Show all diary comments to administrators

2019-06-05 15:52:51 +02:00 · 2019-06-05 15:52:51 +02:00 · 9e158a5d39
commit 9e158a5d39
parent fdffd22cca
4 changed files with 22 additions and 2 deletions
--- a/app/controllers/diary_entries_controller.rb
+++ b/app/controllers/diary_entries_controller.rb
@ -74,6 +74,7 @@ class DiaryEntriesController < ApplicationController

  def comment
    @entry = DiaryEntry.find(params[:id])

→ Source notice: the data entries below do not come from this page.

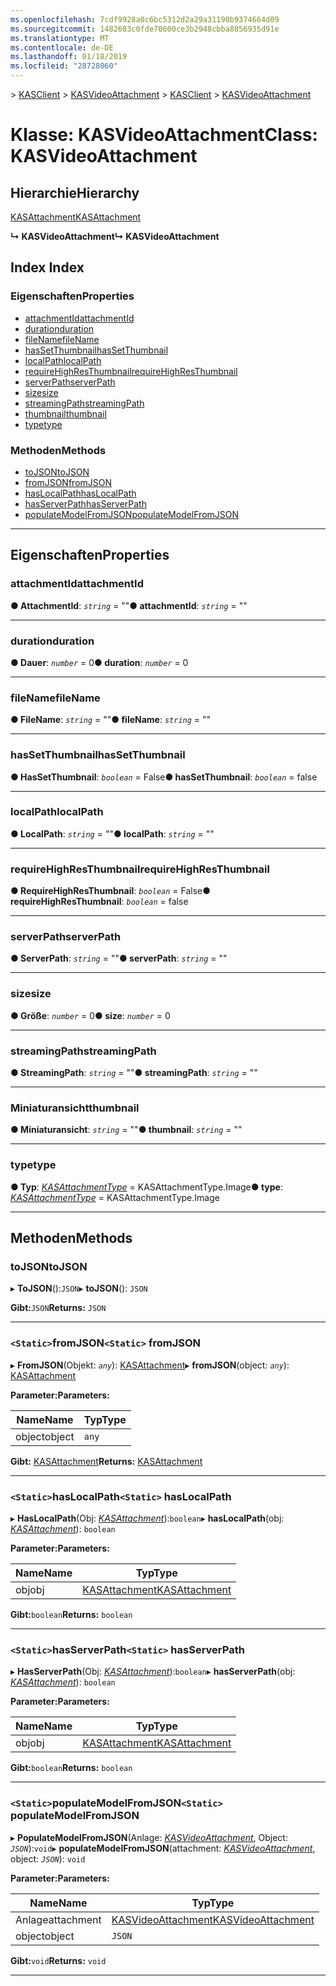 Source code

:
 ```yaml
---
ms.openlocfilehash: 7cdf9928a0c6bc5312d2a29a31190b9374664d09
ms.sourcegitcommit: 1482683c0fde70600ce3b2948cbba8856935d91e
ms.translationtype: MT
ms.contentlocale: de-DE
ms.lasthandoff: 01/18/2019
ms.locfileid: "28728060"
---
```

<span data-ttu-id="85be3-101">[](../README.md) > [KASClient](../modules/kasclient.md) > [KASVideoAttachment](../classes/kasclient.kasvideoattachment.md)</span><span class="sxs-lookup"><span data-stu-id="85be3-101">[](../README.md) > [KASClient](../modules/kasclient.md) > [KASVideoAttachment](../classes/kasclient.kasvideoattachment.md)</span></span>

# <a name="class-kasvideoattachment"></a><span data-ttu-id="85be3-102">Klasse: KASVideoAttachment</span><span class="sxs-lookup"><span data-stu-id="85be3-102">Class: KASVideoAttachment</span></span>

## <a name="hierarchy"></a><span data-ttu-id="85be3-103">Hierarchie</span><span class="sxs-lookup"><span data-stu-id="85be3-103">Hierarchy</span></span>

 [<span data-ttu-id="85be3-104">KASAttachment</span><span class="sxs-lookup"><span data-stu-id="85be3-104">KASAttachment</span></span>](kasclient.kasattachment.md)

<span data-ttu-id="85be3-105">**↳ KASVideoAttachment**</span><span class="sxs-lookup"><span data-stu-id="85be3-105">**↳ KASVideoAttachment**</span></span>

## <a name="index"></a><span data-ttu-id="85be3-106">Index </span><span class="sxs-lookup"><span data-stu-id="85be3-106">Index</span></span>

### <a name="properties"></a><span data-ttu-id="85be3-107">Eigenschaften</span><span class="sxs-lookup"><span data-stu-id="85be3-107">Properties</span></span>

* [<span data-ttu-id="85be3-108">attachmentId</span><span class="sxs-lookup"><span data-stu-id="85be3-108">attachmentId</span></span>](kasclient.kasvideoattachment.md#attachmentid)
* [<span data-ttu-id="85be3-109">duration</span><span class="sxs-lookup"><span data-stu-id="85be3-109">duration</span></span>](kasclient.kasvideoattachment.md#duration)
* [<span data-ttu-id="85be3-110">fileName</span><span class="sxs-lookup"><span data-stu-id="85be3-110">fileName</span></span>](kasclient.kasvideoattachment.md#filename)
* [<span data-ttu-id="85be3-111">hasSetThumbnail</span><span class="sxs-lookup"><span data-stu-id="85be3-111">hasSetThumbnail</span></span>](kasclient.kasvideoattachment.md#hassetthumbnail)
* [<span data-ttu-id="85be3-112">localPath</span><span class="sxs-lookup"><span data-stu-id="85be3-112">localPath</span></span>](kasclient.kasvideoattachment.md#localpath)
* [<span data-ttu-id="85be3-113">requireHighResThumbnail</span><span class="sxs-lookup"><span data-stu-id="85be3-113">requireHighResThumbnail</span></span>](kasclient.kasvideoattachment.md#requirehighresthumbnail)
* [<span data-ttu-id="85be3-114">serverPath</span><span class="sxs-lookup"><span data-stu-id="85be3-114">serverPath</span></span>](kasclient.kasvideoattachment.md#serverpath)
* [<span data-ttu-id="85be3-115">size</span><span class="sxs-lookup"><span data-stu-id="85be3-115">size</span></span>](kasclient.kasvideoattachment.md#size)
* [<span data-ttu-id="85be3-116">streamingPath</span><span class="sxs-lookup"><span data-stu-id="85be3-116">streamingPath</span></span>](kasclient.kasvideoattachment.md#streamingpath)
* [<span data-ttu-id="85be3-117">thumbnail</span><span class="sxs-lookup"><span data-stu-id="85be3-117">thumbnail</span></span>](kasclient.kasvideoattachment.md#thumbnail)
* [<span data-ttu-id="85be3-118">type</span><span class="sxs-lookup"><span data-stu-id="85be3-118">type</span></span>](kasclient.kasvideoattachment.md#type)
### <a name="methods"></a><span data-ttu-id="85be3-119">Methoden</span><span class="sxs-lookup"><span data-stu-id="85be3-119">Methods</span></span>

* [<span data-ttu-id="85be3-120">toJSON</span><span class="sxs-lookup"><span data-stu-id="85be3-120">toJSON</span></span>](kasclient.kasvideoattachment.md#tojson)
* [<span data-ttu-id="85be3-121">fromJSON</span><span class="sxs-lookup"><span data-stu-id="85be3-121">fromJSON</span></span>](kasclient.kasvideoattachment.md#fromjson)
* [<span data-ttu-id="85be3-122">hasLocalPath</span><span class="sxs-lookup"><span data-stu-id="85be3-122">hasLocalPath</span></span>](kasclient.kasvideoattachment.md#haslocalpath)
* [<span data-ttu-id="85be3-123">hasServerPath</span><span class="sxs-lookup"><span data-stu-id="85be3-123">hasServerPath</span></span>](kasclient.kasvideoattachment.md#hasserverpath)
* [<span data-ttu-id="85be3-124">populateModelFromJSON</span><span class="sxs-lookup"><span data-stu-id="85be3-124">populateModelFromJSON</span></span>](kasclient.kasvideoattachment.md#populatemodelfromjson)

---

## <a name="properties"></a><span data-ttu-id="85be3-125">Eigenschaften</span><span class="sxs-lookup"><span data-stu-id="85be3-125">Properties</span></span>

<a id="attachmentid"></a>

###  <a name="attachmentid"></a><span data-ttu-id="85be3-126">attachmentId</span><span class="sxs-lookup"><span data-stu-id="85be3-126">attachmentId</span></span>

<span data-ttu-id="85be3-127">**● AttachmentId**: *`string`* = ""</span><span class="sxs-lookup"><span data-stu-id="85be3-127">**● attachmentId**: *`string`* = ""</span></span>

___

<a id="duration"></a>

###  <a name="duration"></a><span data-ttu-id="85be3-128">duration</span><span class="sxs-lookup"><span data-stu-id="85be3-128">duration</span></span>

<span data-ttu-id="85be3-129">**● Dauer**: *`number`* = 0</span><span class="sxs-lookup"><span data-stu-id="85be3-129">**● duration**: *`number`* = 0</span></span>

___

<a id="filename"></a>

###  <a name="filename"></a><span data-ttu-id="85be3-130">fileName</span><span class="sxs-lookup"><span data-stu-id="85be3-130">fileName</span></span>

<span data-ttu-id="85be3-131">**● FileName**: *`string`* = ""</span><span class="sxs-lookup"><span data-stu-id="85be3-131">**● fileName**: *`string`* = ""</span></span>

___

<a id="hassetthumbnail"></a>

###  <a name="hassetthumbnail"></a><span data-ttu-id="85be3-132">hasSetThumbnail</span><span class="sxs-lookup"><span data-stu-id="85be3-132">hasSetThumbnail</span></span>

<span data-ttu-id="85be3-133">**● HasSetThumbnail**: *`boolean`* = False</span><span class="sxs-lookup"><span data-stu-id="85be3-133">**● hasSetThumbnail**: *`boolean`* = false</span></span>

___

<a id="localpath"></a>

###  <a name="localpath"></a><span data-ttu-id="85be3-134">localPath</span><span class="sxs-lookup"><span data-stu-id="85be3-134">localPath</span></span>

<span data-ttu-id="85be3-135">**● LocalPath**: *`string`* = ""</span><span class="sxs-lookup"><span data-stu-id="85be3-135">**● localPath**: *`string`* = ""</span></span>

___

<a id="requirehighresthumbnail"></a>

###  <a name="requirehighresthumbnail"></a><span data-ttu-id="85be3-136">requireHighResThumbnail</span><span class="sxs-lookup"><span data-stu-id="85be3-136">requireHighResThumbnail</span></span>

<span data-ttu-id="85be3-137">**● RequireHighResThumbnail**: *`boolean`* = False</span><span class="sxs-lookup"><span data-stu-id="85be3-137">**● requireHighResThumbnail**: *`boolean`* = false</span></span>

___

<a id="serverpath"></a>

###  <a name="serverpath"></a><span data-ttu-id="85be3-138">serverPath</span><span class="sxs-lookup"><span data-stu-id="85be3-138">serverPath</span></span>

<span data-ttu-id="85be3-139">**● ServerPath**: *`string`* = ""</span><span class="sxs-lookup"><span data-stu-id="85be3-139">**● serverPath**: *`string`* = ""</span></span>

___

<a id="size"></a>

###  <a name="size"></a><span data-ttu-id="85be3-140">size</span><span class="sxs-lookup"><span data-stu-id="85be3-140">size</span></span>

<span data-ttu-id="85be3-141">**● Größe**: *`number`* = 0</span><span class="sxs-lookup"><span data-stu-id="85be3-141">**● size**: *`number`* = 0</span></span>

___

<a id="streamingpath"></a>

###  <a name="streamingpath"></a><span data-ttu-id="85be3-142">streamingPath</span><span class="sxs-lookup"><span data-stu-id="85be3-142">streamingPath</span></span>

<span data-ttu-id="85be3-143">**● StreamingPath**: *`string`* = ""</span><span class="sxs-lookup"><span data-stu-id="85be3-143">**● streamingPath**: *`string`* = ""</span></span>

___

<a id="thumbnail"></a>

###  <a name="thumbnail"></a><span data-ttu-id="85be3-144">Miniaturansicht</span><span class="sxs-lookup"><span data-stu-id="85be3-144">thumbnail</span></span>

<span data-ttu-id="85be3-145">**● Miniaturansicht**: *`string`* = ""</span><span class="sxs-lookup"><span data-stu-id="85be3-145">**● thumbnail**: *`string`* = ""</span></span>

___

<a id="type"></a>

###  <a name="type"></a><span data-ttu-id="85be3-146">type</span><span class="sxs-lookup"><span data-stu-id="85be3-146">type</span></span>

<span data-ttu-id="85be3-147">**● Typ**: *[KASAttachmentType](../enums/kasclient.kasattachmenttype.md)* = KASAttachmentType.Image</span><span class="sxs-lookup"><span data-stu-id="85be3-147">**● type**: *[KASAttachmentType](../enums/kasclient.kasattachmenttype.md)* =  KASAttachmentType.Image</span></span>

___

## <a name="methods"></a><span data-ttu-id="85be3-148">Methoden</span><span class="sxs-lookup"><span data-stu-id="85be3-148">Methods</span></span>

<a id="tojson"></a>

###  <a name="tojson"></a><span data-ttu-id="85be3-149">toJSON</span><span class="sxs-lookup"><span data-stu-id="85be3-149">toJSON</span></span>

<span data-ttu-id="85be3-150">▸ **ToJSON**():`JSON`</span><span class="sxs-lookup"><span data-stu-id="85be3-150">▸ **toJSON**(): `JSON`</span></span>

<span data-ttu-id="85be3-151">**Gibt:**`JSON`</span><span class="sxs-lookup"><span data-stu-id="85be3-151">**Returns:** `JSON`</span></span>

___

<a id="fromjson"></a>

### <a name="static-fromjson"></a><span data-ttu-id="85be3-152">`<Static>`fromJSON</span><span class="sxs-lookup"><span data-stu-id="85be3-152">`<Static>` fromJSON</span></span>

<span data-ttu-id="85be3-153">▸ **FromJSON**(Objekt: *`any`*): [KASAttachment](kasclient.kasattachment.md)</span><span class="sxs-lookup"><span data-stu-id="85be3-153">▸ **fromJSON**(object: *`any`*): [KASAttachment](kasclient.kasattachment.md)</span></span>

<span data-ttu-id="85be3-154">**Parameter:**</span><span class="sxs-lookup"><span data-stu-id="85be3-154">**Parameters:**</span></span>

| <span data-ttu-id="85be3-155">Name</span><span class="sxs-lookup"><span data-stu-id="85be3-155">Name</span></span> | <span data-ttu-id="85be3-156">Typ</span><span class="sxs-lookup"><span data-stu-id="85be3-156">Type</span></span> |
| ------ | ------ |
| <span data-ttu-id="85be3-157">object</span><span class="sxs-lookup"><span data-stu-id="85be3-157">object</span></span> | `any` |

<span data-ttu-id="85be3-158">**Gibt:** [KASAttachment](kasclient.kasattachment.md)</span><span class="sxs-lookup"><span data-stu-id="85be3-158">**Returns:** [KASAttachment](kasclient.kasattachment.md)</span></span>

___

<a id="haslocalpath"></a>

### <a name="static-haslocalpath"></a><span data-ttu-id="85be3-159">`<Static>`hasLocalPath</span><span class="sxs-lookup"><span data-stu-id="85be3-159">`<Static>` hasLocalPath</span></span>

<span data-ttu-id="85be3-160">▸ **HasLocalPath**(Obj: *[KASAttachment](kasclient.kasattachment.md)*):`boolean`</span><span class="sxs-lookup"><span data-stu-id="85be3-160">▸ **hasLocalPath**(obj: *[KASAttachment](kasclient.kasattachment.md)*): `boolean`</span></span>

<span data-ttu-id="85be3-161">**Parameter:**</span><span class="sxs-lookup"><span data-stu-id="85be3-161">**Parameters:**</span></span>

| <span data-ttu-id="85be3-162">Name</span><span class="sxs-lookup"><span data-stu-id="85be3-162">Name</span></span> | <span data-ttu-id="85be3-163">Typ</span><span class="sxs-lookup"><span data-stu-id="85be3-163">Type</span></span> |
| ------ | ------ |
| <span data-ttu-id="85be3-164">obj</span><span class="sxs-lookup"><span data-stu-id="85be3-164">obj</span></span> | [<span data-ttu-id="85be3-165">KASAttachment</span><span class="sxs-lookup"><span data-stu-id="85be3-165">KASAttachment</span></span>](kasclient.kasattachment.md) |

<span data-ttu-id="85be3-166">**Gibt:**`boolean`</span><span class="sxs-lookup"><span data-stu-id="85be3-166">**Returns:** `boolean`</span></span>

___

<a id="hasserverpath"></a>

### <a name="static-hasserverpath"></a><span data-ttu-id="85be3-167">`<Static>`hasServerPath</span><span class="sxs-lookup"><span data-stu-id="85be3-167">`<Static>` hasServerPath</span></span>

<span data-ttu-id="85be3-168">▸ **HasServerPath**(Obj: *[KASAttachment](kasclient.kasattachment.md)*):`boolean`</span><span class="sxs-lookup"><span data-stu-id="85be3-168">▸ **hasServerPath**(obj: *[KASAttachment](kasclient.kasattachment.md)*): `boolean`</span></span>

<span data-ttu-id="85be3-169">**Parameter:**</span><span class="sxs-lookup"><span data-stu-id="85be3-169">**Parameters:**</span></span>

| <span data-ttu-id="85be3-170">Name</span><span class="sxs-lookup"><span data-stu-id="85be3-170">Name</span></span> | <span data-ttu-id="85be3-171">Typ</span><span class="sxs-lookup"><span data-stu-id="85be3-171">Type</span></span> |
| ------ | ------ |
| <span data-ttu-id="85be3-172">obj</span><span class="sxs-lookup"><span data-stu-id="85be3-172">obj</span></span> | [<span data-ttu-id="85be3-173">KASAttachment</span><span class="sxs-lookup"><span data-stu-id="85be3-173">KASAttachment</span></span>](kasclient.kasattachment.md) |

<span data-ttu-id="85be3-174">**Gibt:**`boolean`</span><span class="sxs-lookup"><span data-stu-id="85be3-174">**Returns:** `boolean`</span></span>

___

<a id="populatemodelfromjson"></a>

### <a name="static-populatemodelfromjson"></a><span data-ttu-id="85be3-175">`<Static>`populateModelFromJSON</span><span class="sxs-lookup"><span data-stu-id="85be3-175">`<Static>` populateModelFromJSON</span></span>

<span data-ttu-id="85be3-176">▸ **PopulateModelFromJSON**(Anlage: *[KASVideoAttachment](kasclient.kasvideoattachment.md)*, Object: *`JSON`*):`void`</span><span class="sxs-lookup"><span data-stu-id="85be3-176">▸ **populateModelFromJSON**(attachment: *[KASVideoAttachment](kasclient.kasvideoattachment.md)*, object: *`JSON`*): `void`</span></span>

<span data-ttu-id="85be3-177">**Parameter:**</span><span class="sxs-lookup"><span data-stu-id="85be3-177">**Parameters:**</span></span>

| <span data-ttu-id="85be3-178">Name</span><span class="sxs-lookup"><span data-stu-id="85be3-178">Name</span></span> | <span data-ttu-id="85be3-179">Typ</span><span class="sxs-lookup"><span data-stu-id="85be3-179">Type</span></span> |
| ------ | ------ |
| <span data-ttu-id="85be3-180">Anlage</span><span class="sxs-lookup"><span data-stu-id="85be3-180">attachment</span></span> | [<span data-ttu-id="85be3-181">KASVideoAttachment</span><span class="sxs-lookup"><span data-stu-id="85be3-181">KASVideoAttachment</span></span>](kasclient.kasvideoattachment.md) |
| <span data-ttu-id="85be3-182">object</span><span class="sxs-lookup"><span data-stu-id="85be3-182">object</span></span> | `JSON` |

<span data-ttu-id="85be3-183">**Gibt:**`void`</span><span class="sxs-lookup"><span data-stu-id="85be3-183">**Returns:** `void`</span></span>

___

+    @comments = @entry.visible_comments
    @diary_comment = @entry.comments.build(comment_params)
    @diary_comment.user = current_user
    if @diary_comment.save
@ -202,6 +203,7 @@ class DiaryEntriesController < ApplicationController
    @entry = @user.diary_entries.visible.where(:id => params[:id]).first
    if @entry
      @title = t "diary_entries.show.title", :user => params[:display_name], :title => @entry.title
+      @comments = current_user&.administrator? ? @entry.comments : @entry.visible_comments
    else
      @title = t "diary_entries.no_such_entry.title", :id => params[:id]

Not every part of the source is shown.